Look at each line of the listing. Copy those that hold the string "different".

[Opening SUPPLIED ENTRIES section]

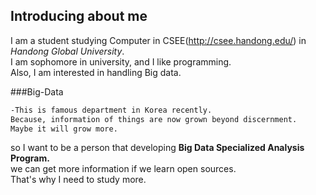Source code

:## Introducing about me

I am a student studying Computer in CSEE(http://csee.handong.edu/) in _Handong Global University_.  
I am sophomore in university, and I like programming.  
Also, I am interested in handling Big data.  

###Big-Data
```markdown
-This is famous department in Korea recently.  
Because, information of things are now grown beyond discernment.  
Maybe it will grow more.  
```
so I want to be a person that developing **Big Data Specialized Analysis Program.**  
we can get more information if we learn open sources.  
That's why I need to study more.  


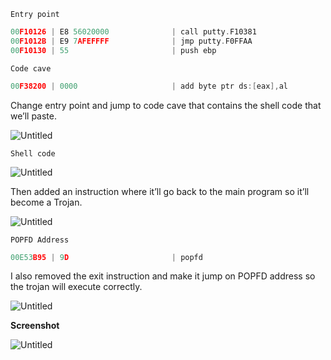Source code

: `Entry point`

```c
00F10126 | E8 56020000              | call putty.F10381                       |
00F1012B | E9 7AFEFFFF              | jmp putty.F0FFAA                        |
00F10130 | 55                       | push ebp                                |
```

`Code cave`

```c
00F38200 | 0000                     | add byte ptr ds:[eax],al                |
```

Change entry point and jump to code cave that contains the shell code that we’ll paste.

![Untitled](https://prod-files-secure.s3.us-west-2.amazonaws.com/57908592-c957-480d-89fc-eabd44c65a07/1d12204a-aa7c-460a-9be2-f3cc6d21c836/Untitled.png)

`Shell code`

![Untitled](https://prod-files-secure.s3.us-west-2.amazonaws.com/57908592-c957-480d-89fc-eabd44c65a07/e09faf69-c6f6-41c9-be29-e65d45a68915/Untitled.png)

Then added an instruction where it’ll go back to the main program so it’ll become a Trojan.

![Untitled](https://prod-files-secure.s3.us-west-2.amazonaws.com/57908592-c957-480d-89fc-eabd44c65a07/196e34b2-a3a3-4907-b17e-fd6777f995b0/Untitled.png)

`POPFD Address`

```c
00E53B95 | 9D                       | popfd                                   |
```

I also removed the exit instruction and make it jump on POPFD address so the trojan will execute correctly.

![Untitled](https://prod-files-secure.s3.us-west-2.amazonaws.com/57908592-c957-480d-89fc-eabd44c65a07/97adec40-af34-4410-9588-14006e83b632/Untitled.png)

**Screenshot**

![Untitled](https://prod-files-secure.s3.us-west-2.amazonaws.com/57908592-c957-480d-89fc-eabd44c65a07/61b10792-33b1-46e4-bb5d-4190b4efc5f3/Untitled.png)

[Closing SUPPLIED ENTRIES section]
[Opening SUPPLIED ENTRIES section]

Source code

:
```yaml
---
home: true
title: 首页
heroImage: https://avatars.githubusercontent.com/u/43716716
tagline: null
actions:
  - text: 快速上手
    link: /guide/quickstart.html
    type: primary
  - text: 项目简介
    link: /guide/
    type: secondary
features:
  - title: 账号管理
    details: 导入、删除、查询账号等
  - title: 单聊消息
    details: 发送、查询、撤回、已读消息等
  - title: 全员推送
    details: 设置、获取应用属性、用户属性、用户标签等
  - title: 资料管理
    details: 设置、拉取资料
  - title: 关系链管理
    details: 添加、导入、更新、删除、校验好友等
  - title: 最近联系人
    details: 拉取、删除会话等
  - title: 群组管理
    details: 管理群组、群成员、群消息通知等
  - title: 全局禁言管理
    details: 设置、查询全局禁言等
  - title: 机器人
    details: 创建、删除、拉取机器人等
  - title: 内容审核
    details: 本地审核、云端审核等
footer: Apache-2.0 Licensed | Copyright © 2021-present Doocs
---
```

[Closing SUPPLIED ENTRIES section]
[Opening SUPPLIED ENTRIES section]

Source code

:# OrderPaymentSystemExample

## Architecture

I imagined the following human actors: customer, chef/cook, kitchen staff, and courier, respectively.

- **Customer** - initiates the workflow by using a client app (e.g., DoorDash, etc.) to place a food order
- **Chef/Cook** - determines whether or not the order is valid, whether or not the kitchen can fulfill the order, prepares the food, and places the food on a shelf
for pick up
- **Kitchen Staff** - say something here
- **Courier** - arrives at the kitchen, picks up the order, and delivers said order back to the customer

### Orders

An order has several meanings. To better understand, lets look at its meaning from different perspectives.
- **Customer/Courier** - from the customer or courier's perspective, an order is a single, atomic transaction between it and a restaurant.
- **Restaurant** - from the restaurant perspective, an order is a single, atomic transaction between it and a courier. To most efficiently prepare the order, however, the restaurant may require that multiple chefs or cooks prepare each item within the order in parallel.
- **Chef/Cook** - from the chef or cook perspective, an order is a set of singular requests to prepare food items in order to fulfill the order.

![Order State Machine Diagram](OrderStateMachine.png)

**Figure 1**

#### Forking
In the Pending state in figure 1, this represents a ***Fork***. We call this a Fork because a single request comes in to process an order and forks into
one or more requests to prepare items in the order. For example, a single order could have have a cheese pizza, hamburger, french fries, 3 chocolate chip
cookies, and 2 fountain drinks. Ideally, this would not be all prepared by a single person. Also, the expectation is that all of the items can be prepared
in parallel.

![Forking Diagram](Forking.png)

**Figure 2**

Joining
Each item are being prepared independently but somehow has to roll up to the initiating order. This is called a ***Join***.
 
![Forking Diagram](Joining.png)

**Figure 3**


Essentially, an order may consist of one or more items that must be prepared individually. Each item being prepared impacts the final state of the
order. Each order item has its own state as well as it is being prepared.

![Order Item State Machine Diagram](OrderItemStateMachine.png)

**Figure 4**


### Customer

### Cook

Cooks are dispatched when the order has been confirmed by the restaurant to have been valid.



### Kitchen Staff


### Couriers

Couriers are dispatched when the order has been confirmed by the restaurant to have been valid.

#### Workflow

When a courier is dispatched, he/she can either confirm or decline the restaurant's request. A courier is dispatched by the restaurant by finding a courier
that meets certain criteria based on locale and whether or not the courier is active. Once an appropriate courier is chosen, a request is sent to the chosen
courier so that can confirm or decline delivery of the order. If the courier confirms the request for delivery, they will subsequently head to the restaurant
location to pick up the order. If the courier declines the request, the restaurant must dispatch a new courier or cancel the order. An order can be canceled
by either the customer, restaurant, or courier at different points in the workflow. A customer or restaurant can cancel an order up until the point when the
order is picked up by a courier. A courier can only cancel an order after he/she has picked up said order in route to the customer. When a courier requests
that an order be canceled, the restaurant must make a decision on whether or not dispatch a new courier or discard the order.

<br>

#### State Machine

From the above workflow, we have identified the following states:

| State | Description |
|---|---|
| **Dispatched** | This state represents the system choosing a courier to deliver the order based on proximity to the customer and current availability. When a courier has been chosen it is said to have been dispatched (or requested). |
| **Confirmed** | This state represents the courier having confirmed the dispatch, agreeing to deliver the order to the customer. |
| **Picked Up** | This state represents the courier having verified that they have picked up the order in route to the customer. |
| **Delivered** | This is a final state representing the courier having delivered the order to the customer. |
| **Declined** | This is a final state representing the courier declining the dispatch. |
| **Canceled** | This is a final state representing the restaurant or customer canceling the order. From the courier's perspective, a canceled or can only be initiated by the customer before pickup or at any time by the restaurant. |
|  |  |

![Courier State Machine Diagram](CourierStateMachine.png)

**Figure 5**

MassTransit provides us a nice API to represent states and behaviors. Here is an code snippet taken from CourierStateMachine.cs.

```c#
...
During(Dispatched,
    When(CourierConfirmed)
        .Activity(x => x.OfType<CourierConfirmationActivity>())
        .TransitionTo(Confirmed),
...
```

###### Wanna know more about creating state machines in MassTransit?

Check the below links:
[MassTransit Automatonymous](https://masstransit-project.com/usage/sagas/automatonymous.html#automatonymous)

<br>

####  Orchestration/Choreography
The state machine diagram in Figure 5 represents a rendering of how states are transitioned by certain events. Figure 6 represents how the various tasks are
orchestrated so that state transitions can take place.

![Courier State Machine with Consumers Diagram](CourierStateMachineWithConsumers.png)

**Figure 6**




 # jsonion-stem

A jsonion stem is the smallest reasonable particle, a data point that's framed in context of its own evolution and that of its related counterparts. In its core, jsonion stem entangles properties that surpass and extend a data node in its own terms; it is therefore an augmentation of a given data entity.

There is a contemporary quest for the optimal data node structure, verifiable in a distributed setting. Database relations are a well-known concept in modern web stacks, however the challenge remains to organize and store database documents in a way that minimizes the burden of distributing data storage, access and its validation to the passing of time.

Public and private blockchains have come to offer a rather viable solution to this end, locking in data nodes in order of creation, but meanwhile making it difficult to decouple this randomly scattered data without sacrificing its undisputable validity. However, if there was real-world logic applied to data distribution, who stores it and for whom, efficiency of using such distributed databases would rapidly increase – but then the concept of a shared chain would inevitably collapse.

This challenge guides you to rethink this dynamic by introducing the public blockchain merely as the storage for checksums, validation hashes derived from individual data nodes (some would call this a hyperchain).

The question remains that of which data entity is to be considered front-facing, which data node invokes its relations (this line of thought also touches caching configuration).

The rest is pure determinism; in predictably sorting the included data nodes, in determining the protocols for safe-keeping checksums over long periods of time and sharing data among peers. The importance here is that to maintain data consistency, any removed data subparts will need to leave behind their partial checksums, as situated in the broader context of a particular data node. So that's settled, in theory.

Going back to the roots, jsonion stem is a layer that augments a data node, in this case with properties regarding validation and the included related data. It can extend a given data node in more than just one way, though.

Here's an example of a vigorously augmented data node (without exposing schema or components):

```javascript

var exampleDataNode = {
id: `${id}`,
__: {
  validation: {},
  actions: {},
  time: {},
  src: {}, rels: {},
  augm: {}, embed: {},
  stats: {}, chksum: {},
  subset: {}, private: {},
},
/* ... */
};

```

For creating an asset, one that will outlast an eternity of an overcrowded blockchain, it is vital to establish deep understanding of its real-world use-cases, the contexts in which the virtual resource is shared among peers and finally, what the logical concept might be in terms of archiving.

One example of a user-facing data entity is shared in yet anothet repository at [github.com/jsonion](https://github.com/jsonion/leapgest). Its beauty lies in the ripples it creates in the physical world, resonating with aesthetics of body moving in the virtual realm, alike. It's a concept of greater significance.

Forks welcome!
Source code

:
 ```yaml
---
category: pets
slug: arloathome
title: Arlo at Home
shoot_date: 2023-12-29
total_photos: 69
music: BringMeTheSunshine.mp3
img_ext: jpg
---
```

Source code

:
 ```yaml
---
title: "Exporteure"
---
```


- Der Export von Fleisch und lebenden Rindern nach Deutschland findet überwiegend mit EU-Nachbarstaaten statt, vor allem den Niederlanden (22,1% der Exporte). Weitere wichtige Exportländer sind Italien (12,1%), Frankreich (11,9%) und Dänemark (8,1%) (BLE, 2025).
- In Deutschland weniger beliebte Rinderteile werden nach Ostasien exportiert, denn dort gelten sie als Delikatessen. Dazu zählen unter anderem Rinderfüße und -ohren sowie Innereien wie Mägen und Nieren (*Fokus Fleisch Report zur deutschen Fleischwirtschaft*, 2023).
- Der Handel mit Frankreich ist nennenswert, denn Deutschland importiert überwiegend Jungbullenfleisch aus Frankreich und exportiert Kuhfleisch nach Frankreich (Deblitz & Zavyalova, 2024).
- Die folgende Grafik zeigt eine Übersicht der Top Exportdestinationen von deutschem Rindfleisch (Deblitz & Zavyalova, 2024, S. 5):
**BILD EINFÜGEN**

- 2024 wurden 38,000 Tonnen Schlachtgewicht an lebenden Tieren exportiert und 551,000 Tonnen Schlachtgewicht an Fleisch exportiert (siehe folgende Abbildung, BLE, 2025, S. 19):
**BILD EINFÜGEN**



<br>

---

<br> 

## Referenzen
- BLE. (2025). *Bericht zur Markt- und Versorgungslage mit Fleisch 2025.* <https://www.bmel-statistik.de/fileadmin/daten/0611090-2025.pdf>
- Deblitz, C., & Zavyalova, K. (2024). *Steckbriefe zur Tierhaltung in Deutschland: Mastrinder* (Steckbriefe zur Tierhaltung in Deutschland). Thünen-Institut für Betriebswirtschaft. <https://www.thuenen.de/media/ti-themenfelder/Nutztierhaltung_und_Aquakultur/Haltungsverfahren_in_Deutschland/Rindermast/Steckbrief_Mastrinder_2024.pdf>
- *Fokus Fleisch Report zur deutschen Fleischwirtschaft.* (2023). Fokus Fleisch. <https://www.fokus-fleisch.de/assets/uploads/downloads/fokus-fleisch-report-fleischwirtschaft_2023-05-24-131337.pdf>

[Closing SUPPLIED ENTRIES section]

WRITTEN SOLUTION:
An order has several meanings. To better understand, lets look at its meaning from different perspectives.
by either the customer, restaurant, or courier at different points in the workflow. A customer or restaurant can cancel an order up until the point when the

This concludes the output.